# Provided records
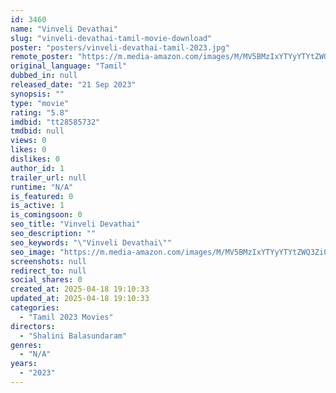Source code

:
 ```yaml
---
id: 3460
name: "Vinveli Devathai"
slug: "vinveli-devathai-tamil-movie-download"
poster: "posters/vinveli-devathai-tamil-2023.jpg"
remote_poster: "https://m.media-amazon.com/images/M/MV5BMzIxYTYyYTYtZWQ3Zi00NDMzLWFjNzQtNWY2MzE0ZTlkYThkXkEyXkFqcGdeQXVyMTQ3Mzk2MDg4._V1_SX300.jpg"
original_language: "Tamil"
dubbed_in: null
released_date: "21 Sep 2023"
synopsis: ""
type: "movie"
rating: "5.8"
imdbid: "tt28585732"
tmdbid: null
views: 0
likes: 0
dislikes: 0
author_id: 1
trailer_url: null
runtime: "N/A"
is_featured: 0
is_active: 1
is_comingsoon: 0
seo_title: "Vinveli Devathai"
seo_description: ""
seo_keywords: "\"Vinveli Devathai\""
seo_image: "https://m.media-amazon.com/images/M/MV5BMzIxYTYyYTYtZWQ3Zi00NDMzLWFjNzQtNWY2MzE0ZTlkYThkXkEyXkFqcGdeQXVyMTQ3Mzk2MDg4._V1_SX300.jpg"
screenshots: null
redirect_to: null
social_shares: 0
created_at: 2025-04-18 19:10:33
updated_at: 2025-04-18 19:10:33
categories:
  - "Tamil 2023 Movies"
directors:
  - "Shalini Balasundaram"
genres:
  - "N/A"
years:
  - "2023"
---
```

# What is needed
Each entry should be repeated exactly as it appears; the pictures stay out.

# Final answer
Source code

:
 ```yaml
---
id: 3460
name: "Vinveli Devathai"
slug: "vinveli-devathai-tamil-movie-download"
poster: "posters/vinveli-devathai-tamil-2023.jpg"
remote_poster: "https://m.media-amazon.com/images/M/MV5BMzIxYTYyYTYtZWQ3Zi00NDMzLWFjNzQtNWY2MzE0ZTlkYThkXkEyXkFqcGdeQXVyMTQ3Mzk2MDg4._V1_SX300.jpg"
original_language: "Tamil"
dubbed_in: null
released_date: "21 Sep 2023"
synopsis: ""
type: "movie"
rating: "5.8"
imdbid: "tt28585732"
tmdbid: null
views: 0
likes: 0
dislikes: 0
author_id: 1
trailer_url: null
runtime: "N/A"
is_featured: 0
is_active: 1
is_comingsoon: 0
seo_title: "Vinveli Devathai"
seo_description: ""
seo_keywords: "\"Vinveli Devathai\""
seo_image: "https://m.media-amazon.com/images/M/MV5BMzIxYTYyYTYtZWQ3Zi00NDMzLWFjNzQtNWY2MzE0ZTlkYThkXkEyXkFqcGdeQXVyMTQ3Mzk2MDg4._V1_SX300.jpg"
screenshots: null
redirect_to: null
social_shares: 0
created_at: 2025-04-18 19:10:33
updated_at: 2025-04-18 19:10:33
categories:
  - "Tamil 2023 Movies"
directors:
  - "Shalini Balasundaram"
genres:
  - "N/A"
years:
  - "2023"
---
```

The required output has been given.